▸ **Task to complete**
Every line from the start of the records below to the line containing "# Release 0.2.1" should be retyped exactly, that line included, and no others.
☆ ☆ ☆ ☆
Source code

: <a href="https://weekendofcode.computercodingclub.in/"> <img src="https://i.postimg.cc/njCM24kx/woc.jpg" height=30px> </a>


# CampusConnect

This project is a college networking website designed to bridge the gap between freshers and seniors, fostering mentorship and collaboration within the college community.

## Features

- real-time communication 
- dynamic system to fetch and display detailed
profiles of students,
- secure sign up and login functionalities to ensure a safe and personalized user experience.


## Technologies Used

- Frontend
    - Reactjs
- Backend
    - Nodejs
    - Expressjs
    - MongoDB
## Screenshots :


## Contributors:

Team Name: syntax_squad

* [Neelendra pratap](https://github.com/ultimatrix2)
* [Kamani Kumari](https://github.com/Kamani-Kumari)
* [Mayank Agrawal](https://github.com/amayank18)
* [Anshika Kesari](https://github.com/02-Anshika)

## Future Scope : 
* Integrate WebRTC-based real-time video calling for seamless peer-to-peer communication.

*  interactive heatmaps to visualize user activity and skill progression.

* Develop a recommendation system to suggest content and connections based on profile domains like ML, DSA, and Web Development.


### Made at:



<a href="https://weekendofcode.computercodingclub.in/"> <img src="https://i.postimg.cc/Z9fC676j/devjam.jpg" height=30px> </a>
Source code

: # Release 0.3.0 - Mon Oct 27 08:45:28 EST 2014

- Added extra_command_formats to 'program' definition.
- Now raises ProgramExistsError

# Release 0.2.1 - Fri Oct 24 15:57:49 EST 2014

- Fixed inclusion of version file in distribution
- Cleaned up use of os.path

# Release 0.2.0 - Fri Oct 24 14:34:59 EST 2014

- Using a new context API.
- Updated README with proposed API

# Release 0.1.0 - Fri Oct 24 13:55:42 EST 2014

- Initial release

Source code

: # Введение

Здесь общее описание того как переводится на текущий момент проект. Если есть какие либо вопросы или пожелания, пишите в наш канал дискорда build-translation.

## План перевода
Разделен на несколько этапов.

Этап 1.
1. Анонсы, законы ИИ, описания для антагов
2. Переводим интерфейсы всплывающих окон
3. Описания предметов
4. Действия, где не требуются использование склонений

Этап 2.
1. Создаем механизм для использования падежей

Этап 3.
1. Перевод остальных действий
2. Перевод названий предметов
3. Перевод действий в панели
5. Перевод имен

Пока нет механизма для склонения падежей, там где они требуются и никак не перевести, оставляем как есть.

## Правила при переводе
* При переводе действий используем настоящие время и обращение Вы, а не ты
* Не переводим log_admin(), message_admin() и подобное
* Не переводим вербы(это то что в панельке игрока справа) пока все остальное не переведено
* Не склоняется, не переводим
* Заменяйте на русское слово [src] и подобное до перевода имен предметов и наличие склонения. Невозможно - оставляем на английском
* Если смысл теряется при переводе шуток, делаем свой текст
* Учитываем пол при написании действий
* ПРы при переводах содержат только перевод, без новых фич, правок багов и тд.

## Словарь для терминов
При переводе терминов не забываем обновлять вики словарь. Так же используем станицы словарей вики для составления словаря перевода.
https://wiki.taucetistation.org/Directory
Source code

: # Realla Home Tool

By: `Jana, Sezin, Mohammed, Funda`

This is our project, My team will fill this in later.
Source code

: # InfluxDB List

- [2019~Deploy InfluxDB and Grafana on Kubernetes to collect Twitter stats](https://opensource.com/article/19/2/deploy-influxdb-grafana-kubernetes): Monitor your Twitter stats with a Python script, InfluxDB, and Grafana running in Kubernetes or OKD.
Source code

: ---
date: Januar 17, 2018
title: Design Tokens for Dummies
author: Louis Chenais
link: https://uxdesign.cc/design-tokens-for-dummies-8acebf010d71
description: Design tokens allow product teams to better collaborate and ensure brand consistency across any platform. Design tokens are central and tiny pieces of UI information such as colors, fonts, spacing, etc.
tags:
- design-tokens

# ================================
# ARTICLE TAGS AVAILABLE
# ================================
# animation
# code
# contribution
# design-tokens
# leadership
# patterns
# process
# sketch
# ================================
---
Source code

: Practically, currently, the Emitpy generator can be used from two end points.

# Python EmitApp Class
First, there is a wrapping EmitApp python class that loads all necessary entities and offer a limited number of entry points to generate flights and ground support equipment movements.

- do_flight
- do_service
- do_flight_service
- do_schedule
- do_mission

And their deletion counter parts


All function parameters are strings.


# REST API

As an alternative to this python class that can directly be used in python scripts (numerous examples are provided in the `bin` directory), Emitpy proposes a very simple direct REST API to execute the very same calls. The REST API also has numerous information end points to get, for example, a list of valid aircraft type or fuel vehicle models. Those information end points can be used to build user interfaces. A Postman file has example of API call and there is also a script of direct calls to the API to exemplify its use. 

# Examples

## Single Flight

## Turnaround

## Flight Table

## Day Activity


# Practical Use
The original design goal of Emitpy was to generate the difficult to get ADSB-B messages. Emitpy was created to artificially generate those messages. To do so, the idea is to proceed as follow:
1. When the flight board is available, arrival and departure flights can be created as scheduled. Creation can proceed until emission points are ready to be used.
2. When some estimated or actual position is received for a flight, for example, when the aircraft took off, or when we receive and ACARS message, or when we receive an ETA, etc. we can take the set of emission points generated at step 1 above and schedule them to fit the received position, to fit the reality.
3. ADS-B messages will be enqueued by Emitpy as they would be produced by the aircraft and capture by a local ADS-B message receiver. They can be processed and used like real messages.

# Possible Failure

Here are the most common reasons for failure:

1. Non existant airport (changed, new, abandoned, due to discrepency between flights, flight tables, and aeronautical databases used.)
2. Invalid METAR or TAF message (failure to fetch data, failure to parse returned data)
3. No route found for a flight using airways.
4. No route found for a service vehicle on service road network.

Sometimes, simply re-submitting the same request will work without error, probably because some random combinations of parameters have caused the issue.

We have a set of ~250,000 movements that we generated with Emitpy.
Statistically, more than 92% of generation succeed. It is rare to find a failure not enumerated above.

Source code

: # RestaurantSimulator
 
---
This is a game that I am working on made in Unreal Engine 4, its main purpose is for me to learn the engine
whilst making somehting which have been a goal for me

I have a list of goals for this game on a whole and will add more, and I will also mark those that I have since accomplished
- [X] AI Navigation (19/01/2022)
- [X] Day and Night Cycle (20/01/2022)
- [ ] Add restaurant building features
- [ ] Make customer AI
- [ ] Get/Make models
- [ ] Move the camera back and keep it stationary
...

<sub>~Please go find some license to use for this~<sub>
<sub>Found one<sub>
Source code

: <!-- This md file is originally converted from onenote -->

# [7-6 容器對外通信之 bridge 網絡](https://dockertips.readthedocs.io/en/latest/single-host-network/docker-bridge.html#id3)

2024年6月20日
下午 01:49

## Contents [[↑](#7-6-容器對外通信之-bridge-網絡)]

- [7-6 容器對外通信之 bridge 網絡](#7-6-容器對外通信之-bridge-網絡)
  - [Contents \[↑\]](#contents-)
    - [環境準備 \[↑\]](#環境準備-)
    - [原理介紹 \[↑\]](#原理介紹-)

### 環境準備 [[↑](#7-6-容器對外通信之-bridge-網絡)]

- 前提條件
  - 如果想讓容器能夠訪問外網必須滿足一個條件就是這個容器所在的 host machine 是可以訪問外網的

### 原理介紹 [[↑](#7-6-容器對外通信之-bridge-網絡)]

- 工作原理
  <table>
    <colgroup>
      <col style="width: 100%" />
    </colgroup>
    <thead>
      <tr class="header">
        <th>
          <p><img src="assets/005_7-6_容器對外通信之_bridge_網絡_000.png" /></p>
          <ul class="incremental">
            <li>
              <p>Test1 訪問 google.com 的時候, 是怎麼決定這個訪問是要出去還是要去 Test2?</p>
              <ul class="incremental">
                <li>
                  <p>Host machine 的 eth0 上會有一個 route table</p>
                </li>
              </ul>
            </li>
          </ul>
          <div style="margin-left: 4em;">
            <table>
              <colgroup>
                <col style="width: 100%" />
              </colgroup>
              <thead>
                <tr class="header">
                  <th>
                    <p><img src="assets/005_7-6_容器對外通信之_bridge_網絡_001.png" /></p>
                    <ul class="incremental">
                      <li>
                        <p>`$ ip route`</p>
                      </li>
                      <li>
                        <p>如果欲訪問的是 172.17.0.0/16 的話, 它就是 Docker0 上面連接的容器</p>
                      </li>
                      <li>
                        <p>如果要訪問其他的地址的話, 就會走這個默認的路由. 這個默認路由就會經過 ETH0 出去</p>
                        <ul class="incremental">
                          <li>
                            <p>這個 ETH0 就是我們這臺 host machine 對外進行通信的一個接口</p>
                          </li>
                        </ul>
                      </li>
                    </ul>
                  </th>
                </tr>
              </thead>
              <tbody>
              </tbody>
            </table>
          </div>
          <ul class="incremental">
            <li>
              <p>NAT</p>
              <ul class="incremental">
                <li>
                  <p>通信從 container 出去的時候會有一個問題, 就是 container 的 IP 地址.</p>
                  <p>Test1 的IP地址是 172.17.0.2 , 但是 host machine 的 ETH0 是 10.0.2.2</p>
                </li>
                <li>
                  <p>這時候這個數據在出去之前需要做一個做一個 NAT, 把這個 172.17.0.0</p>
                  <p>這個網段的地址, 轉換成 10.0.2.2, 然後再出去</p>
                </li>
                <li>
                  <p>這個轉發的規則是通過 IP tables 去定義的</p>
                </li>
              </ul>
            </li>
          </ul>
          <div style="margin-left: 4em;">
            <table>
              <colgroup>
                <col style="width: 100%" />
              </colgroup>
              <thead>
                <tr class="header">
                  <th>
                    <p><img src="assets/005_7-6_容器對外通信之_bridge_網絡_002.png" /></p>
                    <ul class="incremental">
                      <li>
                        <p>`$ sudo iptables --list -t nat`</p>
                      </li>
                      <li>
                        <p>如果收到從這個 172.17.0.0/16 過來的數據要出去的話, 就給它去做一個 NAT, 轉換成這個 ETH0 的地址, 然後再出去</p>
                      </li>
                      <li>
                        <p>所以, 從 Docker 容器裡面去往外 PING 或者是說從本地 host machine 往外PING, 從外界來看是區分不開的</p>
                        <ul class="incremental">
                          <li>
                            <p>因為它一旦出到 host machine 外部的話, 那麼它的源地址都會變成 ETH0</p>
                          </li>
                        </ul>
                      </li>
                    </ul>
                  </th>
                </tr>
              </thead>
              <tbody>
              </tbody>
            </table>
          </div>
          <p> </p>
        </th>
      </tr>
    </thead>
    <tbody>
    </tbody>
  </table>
☆ ☆ ☆ ☆
▸ **Your response**
Source code

: <a href="https://weekendofcode.computercodingclub.in/"> <img src="https://i.postimg.cc/njCM24kx/woc.jpg" height=30px> </a>


# CampusConnect

This project is a college networking website designed to bridge the gap between freshers and seniors, fostering mentorship and collaboration within the college community.

## Features

- real-time communication 
- dynamic system to fetch and display detailed
profiles of students,
- secure sign up and login functionalities to ensure a safe and personalized user experience.


## Technologies Used

- Frontend
    - Reactjs
- Backend
    - Nodejs
    - Expressjs
    - MongoDB
## Screenshots :


## Contributors:

Team Name: syntax_squad

* [Neelendra pratap](https://github.com/ultimatrix2)
* [Kamani Kumari](https://github.com/Kamani-Kumari)
* [Mayank Agrawal](https://github.com/amayank18)
* [Anshika Kesari](https://github.com/02-Anshika)

## Future Scope : 
* Integrate WebRTC-based real-time video calling for seamless peer-to-peer communication.

*  interactive heatmaps to visualize user activity and skill progression.

* Develop a recommendation system to suggest content and connections based on profile domains like ML, DSA, and Web Development.


### Made at:



<a href="https://weekendofcode.computercodingclub.in/"> <img src="https://i.postimg.cc/Z9fC676j/devjam.jpg" height=30px> </a>
Source code

: # Release 0.3.0 - Mon Oct 27 08:45:28 EST 2014

- Added extra_command_formats to 'program' definition.
- Now raises ProgramExistsError

# Release 0.2.1 - Fri Oct 24 15:57:49 EST 2014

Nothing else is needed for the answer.